Re: individualism

Eric Watt Forste (
Tue, 30 Jul 1996 23:18:01 -0700

At 10:30 PM 7/30/96, Ben Goertzel wrote:
>Freedom is an important value. But there are other important values
>too, such as compassion, and -- yes -- growth (progress? extropy?)....
>In shaping a society we humans try to balance out these different values.
>Increasing our share of one often seems to decrease our share of another.
>That's what makes it difficult. Libertarianism seems to result from
>exalting freedom over all other values.

Libertarianism, as something fairly well-defined and understood, is a
political ideology, not a system of morality. I'm one libertarian (among
many) who strongly values compassion.

>But even if one DOES exalt
>freedom over all other values, it is not clear that eliminating government
>would result in increased freedom anyway -- the state is obviously only
>one kind of coercive power, and it serves, among other positive and
>negative functions, to keep a hold on other coercive powers.
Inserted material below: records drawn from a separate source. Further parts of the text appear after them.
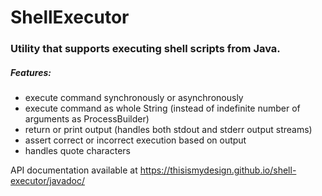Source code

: # ShellExecutor

### Utility that supports executing shell scripts from Java.

##### Features:
- execute command synchronously or asynchronously
- execute command as whole String (instead of indefinite number of arguments as ProcessBuilder)
- return or print output (handles both stdout and stderr output streams)
- assert correct or incorrect execution based on output
- handles quote characters

API documentation available at https://thisismydesign.github.io/shell-executor/javadoc/
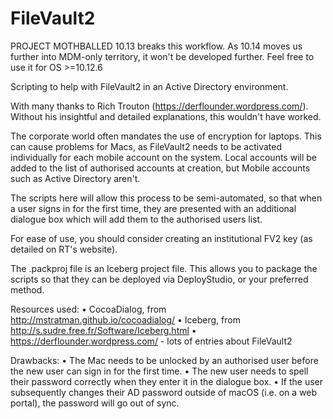 # FileVault2

PROJECT MOTHBALLED
10.13 breaks this workflow. As 10.14 moves us further into MDM-only territory, it won't be developed further. Feel free to use it for OS >=10.12.6

Scripting to help with FileVault2 in an Active Directory environment.

With many thanks to Rich Trouton (https://derflounder.wordpress.com/).
Without his insightful and detailed explanations, this wouldn't have
worked.

The corporate world often mandates the use of encryption for laptops.
This can cause problems for Macs, as FileVault2 needs to be activated
individually for each mobile account on the system. Local accounts will
be added to the list of authorised accounts at creation, but Mobile
accounts such as Active Directory aren't.

The scripts here will allow this process to be semi-automated, so that
when a user signs in for the first time, they are presented with an
additional dialogue box which will add them to the authorised users
list.

For ease of use, you should consider creating an institutional FV2 key
(as detailed on RT's website).

The .packproj file is an Iceberg project file. This allows you to
package the scripts so that they can be deployed via DeployStudio, or
your preferred method.

Resources used:
• CocoaDialog, from http://mstratman.github.io/cocoadialog/
• Iceberg, from http://s.sudre.free.fr/Software/Iceberg.html
• https://derflounder.wordpress.com/ - lots of entries about FileVault2

Drawbacks: 
• The Mac needs to be unlocked by an authorised user before
the new user can sign in for the first time. 
• The new user needs to spell their password correctly when they enter
 it in the dialogue box. 
• If the user subsequently changes their AD password outside of macOS
(i.e. on a web portal), the password will go out of sync.
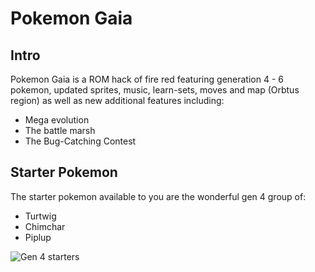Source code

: # Pokemon Gaia 

## Intro

Pokemon Gaia is a ROM hack of fire red featuring generation 4 - 6 pokemon, updated sprites, music, learn-sets, moves and map (Orbtus region) as well as new additional features including:

- Mega evolution 
- The battle marsh 
- The Bug-Catching Contest  


## Starter Pokemon

The starter pokemon available to you are the wonderful gen 4 group of:

- Turtwig
- Chimchar
- Piplup

![Gen 4 starters](/assets/images/Starter-Pokemon.png "Starter Pokemon")
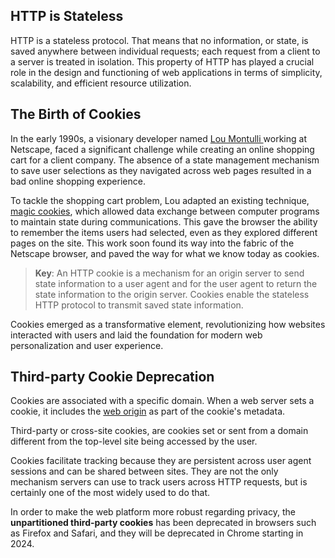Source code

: ## HTTP is Stateless

HTTP is a stateless protocol. That means that no information, or state, is saved anywhere between individual requests; each request from a client to a server is treated in isolation. This property of HTTP has played a crucial role in the design and functioning of web applications in terms of simplicity, scalability, and efficient resource utilization.

## The Birth of Cookies

In the early 1990s, a visionary developer named [Lou Montulli ](https://en.wikipedia.org/wiki/Lou_Montulli) working at Netscape, faced a significant challenge while creating an online shopping cart for a client company. The absence of a state management mechanism to save user selections as they navigated across web pages resulted in a bad online shopping experience.

To tackle the shopping cart problem, Lou adapted an existing technique, [magic cookies](https://en.wikipedia.org/wiki/Magic_cookie), which allowed data exchange between computer programs to maintain state during communications. This gave the browser the ability to remember the items users had selected, even as they explored different pages on the site. This work soon found its way into the fabric of the Netscape browser, and paved the way for what we know today as cookies.

> **Key**: An HTTP cookie is a mechanism for an origin server to send state information to a user agent and for the user agent to return the state information to the origin server. Cookies enable the stateless HTTP protocol to transmit saved state information.

Cookies emerged as a transformative element, revolutionizing how websites interacted with users and laid the foundation for modern web personalization and user experience.

## Third-party Cookie Deprecation

Cookies are associated with a specific domain. When a web server sets a cookie, it includes the [web origin](https://web.dev/same-site-same-origin/) as part of the cookie's metadata.

Third-party or cross-site cookies, are cookies set or sent from a domain different from the top-level site being accessed by the user.

Cookies facilitate tracking because they are persistent across user agent sessions and can be shared between sites. They are not the only mechanism servers can use to track users across HTTP requests, but is certainly one of the most widely used to do that.

In order to make the web platform more robust regarding privacy, the **unpartitioned third-party cookies** has been deprecated in browsers such as Firefox and Safari, and they will be deprecated in Chrome starting in 2024.
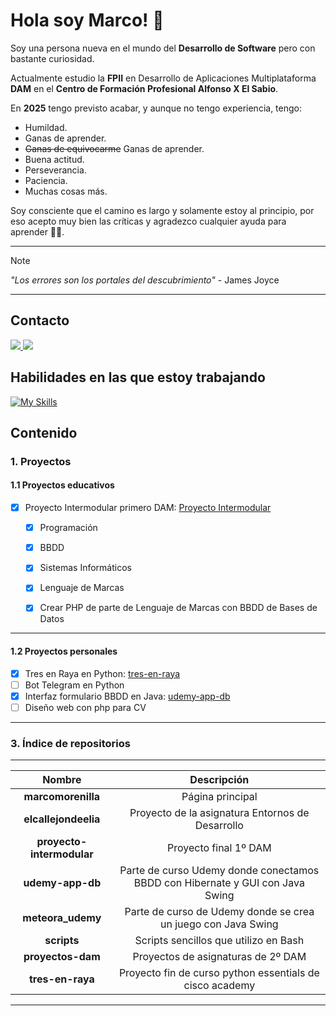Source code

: 
# Hola soy Marco! 🌱

Soy una persona nueva en el mundo del **Desarrollo de Software** pero con bastante curiosidad.

Actualmente estudio la **FPII** en Desarrollo de Aplicaciones Multiplataforma **DAM** en el **Centro de Formación Profesional Alfonso X El Sabio**.

En **2025** tengo previsto acabar, y aunque no tengo experiencia, tengo:

- Humildad.
- Ganas de aprender.
- ~~Ganas de equivocarme~~ Ganas de aprender.
- Buena actitud.
- Perseverancia.
- Paciencia.
- Muchas cosas más.

Soy consciente que el camino es largo y solamente estoy al principio, por eso acepto muy bien las críticas y agradezco  cualquier ayuda para aprender 👨‍💻.

***

> [!NOTE]
> 
> _"Los errores son los portales del descubrimiento"_ - James Joyce
> 


***
## Contacto

<p align="left">
  <a href="https://es.linkedin.com/in/marco-antonio-morenilla-alonso-826b0490">
    <img src="https://skillicons.dev/icons?i=linkedin&perline=2" />
  </a>
  <a href="mailto:mmorenilla.dev@gmail.com">
    <img src="https://skillicons.dev/icons?i=gmail&perline=2&theme=light" />
  </a>
</p>

## Habilidades en las que estoy trabajando
[![My Skills](https://skillicons.dev/icons?i=idea,vscode,java,kotlin,mongodb,html,css,php,py,aws,git,github,arch,bash,neovim,notion,obsidian&perline=8&theme=light)](https://skillicons.dev)

## Contenido

### 1. Proyectos


#### 1.1 Proyectos educativos

- [x] Proyecto Intermodular primero DAM: [Proyecto Intermodular](https://github.com/marcomorenilla/proyecto-intermodular)
    - [x] Programación
    - [x] BBDD
    - [x] Sistemas Informáticos
    - [x] Lenguaje de Marcas
    - [x] Crear PHP de parte de Lenguaje de Marcas con BBDD de Bases de Datos


***

#### 1.2 Proyectos personales

- [x] Tres en Raya en Python: [tres-en-raya](https://github.com/marcomorenilla/tres-en-raya)
- [ ] Bot Telegram en Python
- [x] Interfaz formulario BBDD en Java: [udemy-app-db](https://github.com/marcomorenilla/udemy-app-db)
- [ ] Diseño web con php para CV
      
***
### 3. Índice de repositorios

***

|           Nombre          |                                            Descripción                                             |
| :----------------------: | :------------------------------------------------------------------------------------------------: |
|**marcomorenilla**        |Página principal                                                                                    |
|**elcallejondeelia**      |Proyecto de la asignatura Entornos de Desarrollo                                                    |
|**proyecto-intermodular**  |Proyecto final 1º DAM                                                                               |
|**udemy-app-db**          | Parte de curso Udemy donde conectamos BBDD con Hibernate y GUI con Java Swing                      |                                                                        
|**meteora_udemy**         |Parte de curso de Udemy donde se crea un juego con Java Swing                                       |
|**scripts**               |Scripts sencillos que utilizo en Bash                                                               |  
|**proyectos-dam**          |Proyectos de asignaturas de 2º DAM                                                                  |
|**tres-en-raya**          |Proyecto fin de curso python essentials de cisco academy                                            |

***
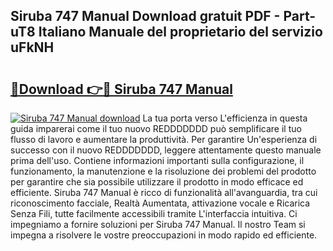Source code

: ## Siruba 747 Manual Download gratuit PDF - Part-uT8 Italiano Manuale del proprietario del servizio uFkNH

# <h2><a href="http://dfb8vq.blite.top/?on=Siruba+747+Manual">🔗Download 👉🔴 Siruba 747 Manual</a></h2>

[![Siruba 747 Manual download](https://i.imgur.com/lujVjoI.png)](http://dfb8vq.blite.top/?on=Siruba+747+Manual)
La tua porta verso L'efficienza in questa guida imparerai come il tuo nuovo REDDDDDDD può semplificare il tuo flusso di lavoro e aumentare la produttività. Per garantire Un'esperienza di successo con il nuovo REDDDDDDD, leggere attentamente questo manuale prima dell'uso. Contiene informazioni importanti sulla configurazione, il funzionamento, la manutenzione e la risoluzione dei problemi del prodotto per garantire che sia possibile utilizzare il prodotto in modo efficace ed efficiente. Siruba 747 Manual è ricco di funzionalità all'avanguardia, tra cui riconoscimento facciale, Realtà Aumentata, attivazione vocale e Ricarica Senza Fili, tutte facilmente accessibili tramite L'interfaccia intuitiva. Ci impegniamo a fornire soluzioni per Siruba 747 Manual. Il nostro Team si impegna a risolvere le vostre preoccupazioni in modo rapido ed efficiente.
But the debate is not really about some broad abstract generality such as
"eliminating government". The debate is really about legalizing pot, doing
away with preposterous subsidies, ending barriers to peaceful job-seeking
immigrants, minimizing tax rates, and other specific policy proposals. In
each specific policy proposal, there is little question that the policy
move recommended by libertarians would bring about a net reduction in the
operation of coercion in society. On those specific policy issues in which
the possible net reduction in coercion is uncertain or hazy, libertarians
do not take strong policy stands. That's part of what "libertarian" means.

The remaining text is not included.